Work order: The reply is to be an exact repetition of the entries that follow, with each picture left out.

Plain-text document sources
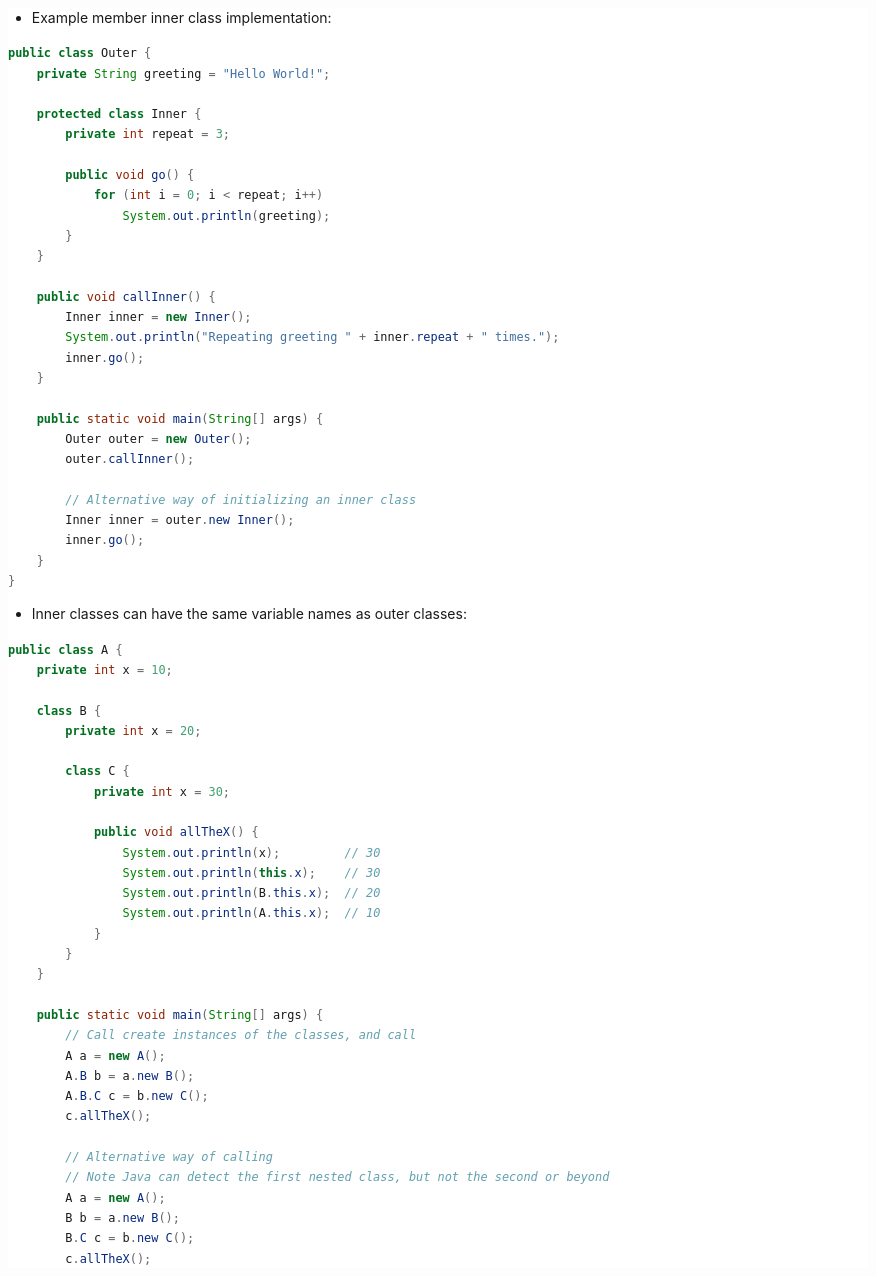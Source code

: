 - Example member inner class implementation:

```java
public class Outer {
	private String greeting = "Hello World!";
	
	protected class Inner {
   		private int repeat = 3;
   
   		public void go() {
   			for (int i = 0; i < repeat; i++)
   				System.out.println(greeting);
   		}
   	}
   
   	public void callInner() {
   		Inner inner = new Inner();
   		System.out.println("Repeating greeting " + inner.repeat + " times.");
   		inner.go();
   	}
   
   	public static void main(String[] args) {
   		Outer outer = new Outer();
   		outer.callInner();
   
   		// Alternative way of initializing an inner class
   		Inner inner = outer.new Inner();
   		inner.go();
   	}
}
```

- Inner classes can have the same variable names as outer classes:
```java
public class A {
    private int x = 10;

    class B {
        private int x = 20;

        class C {
            private int x = 30;

            public void allTheX() {
                System.out.println(x);         // 30
                System.out.println(this.x);    // 30
                System.out.println(B.this.x);  // 20
                System.out.println(A.this.x);  // 10
            }
        }
    }

    public static void main(String[] args) {
        // Call create instances of the classes, and call
        A a = new A();
        A.B b = a.new B();
        A.B.C c = b.new C();
        c.allTheX();

        // Alternative way of calling
        // Note Java can detect the first nested class, but not the second or beyond
        A a = new A();
        B b = a.new B();
        B.C c = b.new C();
        c.allTheX();
```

Your response:
Source code

: - Example member inner class implementation:

```java
public class Outer {
	private String greeting = "Hello World!";
	
	protected class Inner {
   		private int repeat = 3;
   
   		public void go() {
   			for (int i = 0; i < repeat; i++)
   				System.out.println(greeting);
   		}
   	}
   
   	public void callInner() {
   		Inner inner = new Inner();
   		System.out.println("Repeating greeting " + inner.repeat + " times.");
   		inner.go();
   	}
   
   	public static void main(String[] args) {
   		Outer outer = new Outer();
   		outer.callInner();
   
   		// Alternative way of initializing an inner class
   		Inner inner = outer.new Inner();
   		inner.go();
   	}
}
```

- Inner classes can have the same variable names as outer classes:
```java
public class A {
    private int x = 10;

    class B {
        private int x = 20;

        class C {
            private int x = 30;

            public void allTheX() {
                System.out.println(x);         // 30
                System.out.println(this.x);    // 30
                System.out.println(B.this.x);  // 20
                System.out.println(A.this.x);  // 10
            }
        }
    }

    public static void main(String[] args) {
        // Call create instances of the classes, and call
        A a = new A();
        A.B b = a.new B();
        A.B.C c = b.new C();
        c.allTheX();

        // Alternative way of calling
        // Note Java can detect the first nested class, but not the second or beyond
        A a = new A();
        B b = a.new B();
        B.C c = b.new C();
        c.allTheX();
```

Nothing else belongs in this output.